To ensure the sleeve is properly...
To ensure the sleeve is properly set into the stand, Steve tack welds the 11/2-inch-long collar on both sides. He completed the opposing side (shown) weld. Since this was the last of the tack welds, Steve let the metal cool, and then clamped the completed stand in the vise and continued welding around the remaining weight-bearing tubing. He put a total of two tack welds on each adjusting nut, while the sleeve received two longer tack welds on each side. He built the other side of the stand in a similar fashion. Since its cross-leg is a solid piece of 12-inch tubing (rather than two pieces of 51/2-inch tubing and the 1-inch width of the 71/2-inch adjustment/support leg), he completed the welding more quickly.
• Port your own set of cylinder heads. For owners of Pontiac D-port heads, pick up a copy of Jim Hand's book, How to Build Max-Performance Pontiac V-8s, and follow the directions on home-porting in Chapter 7 ("Porting Pontiac D-Port Heads"). Note the small shop-vacuum hose affixed to the back of the cylinder head to collect debris from the porting process (see upper-left photo). The heads that are displayed are an actual set of Jim Hand-ported "7K3" heads owned by Floyd Hand. The carbide bit attached to the die grinder shown in the intake port is for porting demonstration purposes only! Jim has a tutorial on building a Pontiac-specific headstand in the book, which is a different design than this one, yet is also easy to build.
• The head stand holds the head in place to use a valvespring compressor to pull the springs without having to balance the head and compress the springs at the same time. Pulling the valvesprings, retainers, keepers, and valves is very helpful to ascertain the condition of the valve job and the valve seals. For a hobbyist who is going to restore or port a set of heads bought at a swap meet, he would want to pull the springs and then deliver the bare heads to an automotive machine shop to be tanked to remove all accumulated dirt, oil, and varnish; then have them magnafluxed to check for cracks before proceeding. A racer can pull and test the valvesprings to ensure they still meet the manufacturer's rated open-and-closed pressures.
Tools
Welder
Bench vise
Drill press (or a heavy-duty hand drill)
Electric chop saw (or a hacksaw)
Grinding and filing tools
C-clamps
Supplies
6-foot, 14-gauge, 1-inch-square tubing (1.0 x 1.0 x 0.083)
2-foot, 16-gauge, 3/4-inch-square tubing (0.75 x 0.75 x 0.065)

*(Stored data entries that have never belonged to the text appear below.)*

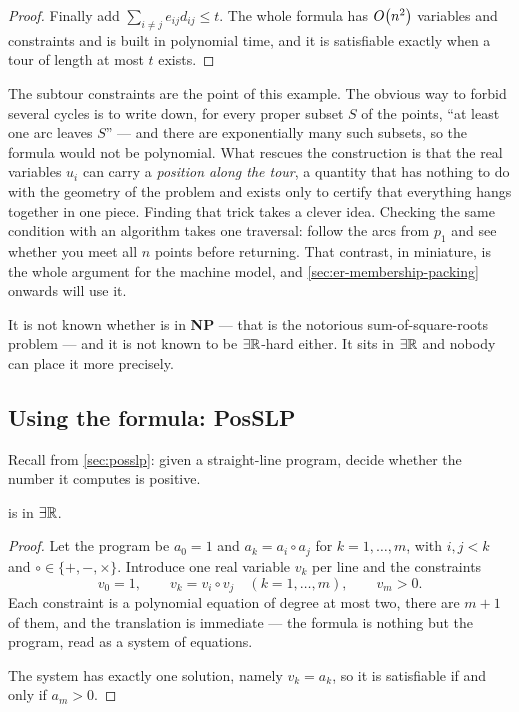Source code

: \begin{proof}
Finally add $\sum_{i \ne j} e_{ij} d_{ij} \le t$. The whole formula has
$\bigoh{n^2}$ variables and constraints and is built in polynomial time, and it
is satisfiable exactly when a tour of length at most $t$ exists.
\end{proof}

\begin{intuition}
The subtour constraints are the point of this example. The obvious way to
forbid several cycles is to write down, for every proper subset $S$ of the
points, ``at least one arc leaves $S$'' --- and there are exponentially many
such subsets, so the formula would not be polynomial. What rescues the
construction is that the real variables $u_i$ can carry a \emph{position along
the tour}, a quantity that has nothing to do with the geometry of the problem
and exists only to certify that everything hangs together in one piece. Finding
that trick takes a clever idea. Checking the same condition with an algorithm
takes one traversal: follow the arcs from $p_1$ and see whether you meet all
$n$ points before returning. That contrast, in miniature, is the whole argument
for the machine model, and \cref{sec:er-membership-packing} onwards will use it.
\end{intuition}

\begin{remark}
It is not known whether  is in \textbf{NP} --- that is the
notorious sum-of-square-roots problem --- and it is not known to be
$\ER$-hard either. It sits in $\ER$ and nobody can place it more precisely.
\end{remark}

\subsection{Using the formula: PosSLP}
\label{sec:er-membership-posslp}

Recall  from \cref{sec:posslp}: given a straight-line program,
decide whether the number it computes is positive.

\begin{proposition}\label{prop:er-posslp}
 is in $\ER$.
\end{proposition}

\begin{proof}
Let the program be $a_0 = 1$ and $a_k = a_i \circ a_j$ for $k = 1, \ldots, m$,
with $i,j < k$ and $\circ \in \{+,-,\times\}$. Introduce one real variable
$v_k$ per line and the constraints
\[ v_0 = 1, \qquad v_k = v_i \circ v_j \quad (k = 1, \ldots, m), \qquad
   v_m > 0. \]
Each constraint is a polynomial equation of degree at most two, there are
$m+1$ of them, and the translation is immediate --- the formula is nothing but
the program, read as a system of equations.

The system has exactly one solution, namely $v_k = a_k$, so it is satisfiable if
and only if $a_m > 0$.
\end{proof}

1/8 and 3/8-inch drill bits
3/8-inch bolts and flanged nuts (3/8 x16)
9/16-inch wrench
Black spray paint (optional)
Grease and wax remover (optional)
Conclusion
For hobbyists who want to build their own stand, it should take approximately 4 to 5 hours or less with the proper tools. Although fancy shop equipment, such as chop saws and drill presses will speed up the build process, any form of cutting or drilling tool will get the job done. Just remember to measure twice and cut once. If you don't have welding capabilities, an oxygen propylene (propane) torch kit capable of welding can be purchased for around $70 at a local hardware store.
The most difficult part of the build is ensuring that the piece you are welding is "square" to the other piece of metal being welded. A set of squares and a friend to help you align and clamp down the pieces is very helpful. If you don't have all of the tools or assistance around the garage that you need to build a cylinder-head stand, a car club or group of hobbyists in your area can probably pool resources and build several stands in an afternoon.

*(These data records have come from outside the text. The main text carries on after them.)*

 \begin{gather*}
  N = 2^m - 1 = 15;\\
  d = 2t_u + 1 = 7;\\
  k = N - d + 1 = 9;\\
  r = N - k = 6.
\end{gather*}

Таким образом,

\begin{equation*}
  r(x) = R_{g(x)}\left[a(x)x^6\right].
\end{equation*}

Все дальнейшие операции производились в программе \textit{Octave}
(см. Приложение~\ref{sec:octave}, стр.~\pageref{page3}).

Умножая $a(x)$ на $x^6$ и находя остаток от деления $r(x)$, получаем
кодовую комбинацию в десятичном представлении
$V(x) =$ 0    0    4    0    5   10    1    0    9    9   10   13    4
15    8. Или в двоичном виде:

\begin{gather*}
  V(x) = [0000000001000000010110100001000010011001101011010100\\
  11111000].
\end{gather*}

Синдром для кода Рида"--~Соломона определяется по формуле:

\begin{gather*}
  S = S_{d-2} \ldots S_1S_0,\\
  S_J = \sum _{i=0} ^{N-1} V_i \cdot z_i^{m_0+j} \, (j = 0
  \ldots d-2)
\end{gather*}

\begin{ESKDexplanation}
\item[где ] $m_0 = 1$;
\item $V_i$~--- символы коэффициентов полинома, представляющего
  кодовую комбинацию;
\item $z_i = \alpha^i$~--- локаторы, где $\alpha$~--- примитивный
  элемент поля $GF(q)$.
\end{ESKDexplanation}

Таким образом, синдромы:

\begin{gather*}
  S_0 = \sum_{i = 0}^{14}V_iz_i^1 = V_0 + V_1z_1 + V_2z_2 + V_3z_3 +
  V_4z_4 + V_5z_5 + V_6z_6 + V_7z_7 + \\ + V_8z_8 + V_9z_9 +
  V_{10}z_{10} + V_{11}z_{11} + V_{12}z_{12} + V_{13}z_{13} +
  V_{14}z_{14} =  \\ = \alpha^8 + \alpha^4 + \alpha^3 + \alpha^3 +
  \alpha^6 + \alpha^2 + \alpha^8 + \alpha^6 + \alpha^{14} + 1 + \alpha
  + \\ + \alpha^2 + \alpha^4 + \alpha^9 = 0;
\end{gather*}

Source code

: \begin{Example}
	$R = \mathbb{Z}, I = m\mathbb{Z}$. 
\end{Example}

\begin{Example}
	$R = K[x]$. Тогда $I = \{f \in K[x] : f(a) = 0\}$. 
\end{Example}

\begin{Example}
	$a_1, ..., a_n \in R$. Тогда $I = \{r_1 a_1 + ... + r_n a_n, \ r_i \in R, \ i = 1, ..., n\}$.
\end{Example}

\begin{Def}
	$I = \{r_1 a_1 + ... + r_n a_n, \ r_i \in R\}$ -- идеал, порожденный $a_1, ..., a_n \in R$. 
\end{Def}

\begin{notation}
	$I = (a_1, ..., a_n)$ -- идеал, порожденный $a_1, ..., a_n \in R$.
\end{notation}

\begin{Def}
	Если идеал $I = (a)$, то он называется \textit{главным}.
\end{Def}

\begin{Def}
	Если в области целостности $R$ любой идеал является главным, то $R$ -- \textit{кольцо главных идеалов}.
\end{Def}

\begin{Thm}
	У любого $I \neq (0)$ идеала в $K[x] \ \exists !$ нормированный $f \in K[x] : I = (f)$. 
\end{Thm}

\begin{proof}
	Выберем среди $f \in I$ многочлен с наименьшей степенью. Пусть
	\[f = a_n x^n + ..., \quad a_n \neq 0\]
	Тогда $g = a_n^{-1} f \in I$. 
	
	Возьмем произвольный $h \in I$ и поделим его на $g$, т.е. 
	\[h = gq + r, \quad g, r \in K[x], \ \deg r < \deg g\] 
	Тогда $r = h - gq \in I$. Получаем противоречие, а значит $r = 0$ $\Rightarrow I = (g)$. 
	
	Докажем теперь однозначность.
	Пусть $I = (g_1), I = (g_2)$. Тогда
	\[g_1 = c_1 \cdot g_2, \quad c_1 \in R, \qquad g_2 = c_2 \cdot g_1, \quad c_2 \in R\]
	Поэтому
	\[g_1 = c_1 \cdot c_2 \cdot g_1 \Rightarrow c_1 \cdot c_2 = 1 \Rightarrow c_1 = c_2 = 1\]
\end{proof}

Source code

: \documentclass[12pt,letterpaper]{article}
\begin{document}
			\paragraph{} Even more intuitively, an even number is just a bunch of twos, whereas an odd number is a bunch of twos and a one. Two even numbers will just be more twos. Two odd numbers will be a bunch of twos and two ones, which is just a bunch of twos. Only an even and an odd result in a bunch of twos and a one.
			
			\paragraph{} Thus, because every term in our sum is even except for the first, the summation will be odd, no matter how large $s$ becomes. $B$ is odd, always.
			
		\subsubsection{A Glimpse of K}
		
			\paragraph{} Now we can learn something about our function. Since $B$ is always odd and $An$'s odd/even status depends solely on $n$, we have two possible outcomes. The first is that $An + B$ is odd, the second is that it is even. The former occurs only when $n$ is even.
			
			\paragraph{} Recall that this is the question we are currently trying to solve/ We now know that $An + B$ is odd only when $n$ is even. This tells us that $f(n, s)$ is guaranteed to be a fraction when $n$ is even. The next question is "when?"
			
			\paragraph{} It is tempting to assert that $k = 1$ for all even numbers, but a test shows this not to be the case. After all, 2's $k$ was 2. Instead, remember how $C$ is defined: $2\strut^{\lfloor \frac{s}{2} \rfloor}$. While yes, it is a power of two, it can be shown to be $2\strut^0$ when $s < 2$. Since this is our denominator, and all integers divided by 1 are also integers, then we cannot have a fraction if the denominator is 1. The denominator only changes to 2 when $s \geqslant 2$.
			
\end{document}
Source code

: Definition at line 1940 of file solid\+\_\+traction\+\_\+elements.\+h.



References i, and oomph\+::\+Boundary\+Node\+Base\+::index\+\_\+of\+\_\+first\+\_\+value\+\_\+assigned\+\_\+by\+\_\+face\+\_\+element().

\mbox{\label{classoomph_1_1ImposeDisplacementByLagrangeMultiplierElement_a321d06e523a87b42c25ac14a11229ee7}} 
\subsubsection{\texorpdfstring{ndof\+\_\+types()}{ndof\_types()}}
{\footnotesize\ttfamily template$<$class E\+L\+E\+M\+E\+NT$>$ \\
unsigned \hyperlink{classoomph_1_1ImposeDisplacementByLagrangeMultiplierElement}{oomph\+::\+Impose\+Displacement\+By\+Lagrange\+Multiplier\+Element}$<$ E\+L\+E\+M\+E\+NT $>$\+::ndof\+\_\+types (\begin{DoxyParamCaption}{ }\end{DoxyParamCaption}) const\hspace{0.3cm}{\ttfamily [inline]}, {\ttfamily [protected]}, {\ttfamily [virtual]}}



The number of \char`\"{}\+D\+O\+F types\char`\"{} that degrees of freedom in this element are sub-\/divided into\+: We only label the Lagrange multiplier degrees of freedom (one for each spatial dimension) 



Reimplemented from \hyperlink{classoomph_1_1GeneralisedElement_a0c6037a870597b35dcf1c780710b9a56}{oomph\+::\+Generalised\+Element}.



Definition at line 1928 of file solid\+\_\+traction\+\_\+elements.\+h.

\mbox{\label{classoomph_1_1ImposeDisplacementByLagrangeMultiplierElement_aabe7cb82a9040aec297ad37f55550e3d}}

According to David DuSold, "The beauty of the design is the ability to have the cylinder head rotated exactly where you need it to perform a service, and the multiple makes of head that it will [hold]. Since the cylinder-head stand can range in width from 15 to 34 inches and the vast majority of cylinder heads have "parallel" front and rear threaded accessory holes, the stand is capable of supporting short heads, such as a Turbo Buick V-6, through long heads, such as that from a straight-six engine. In addition to the adjustability, the head stand is very strong. Heavy cast-iron heads, such as the Pontiac or even heftier Ford 460, didn't cause the stand to distort or become unstable."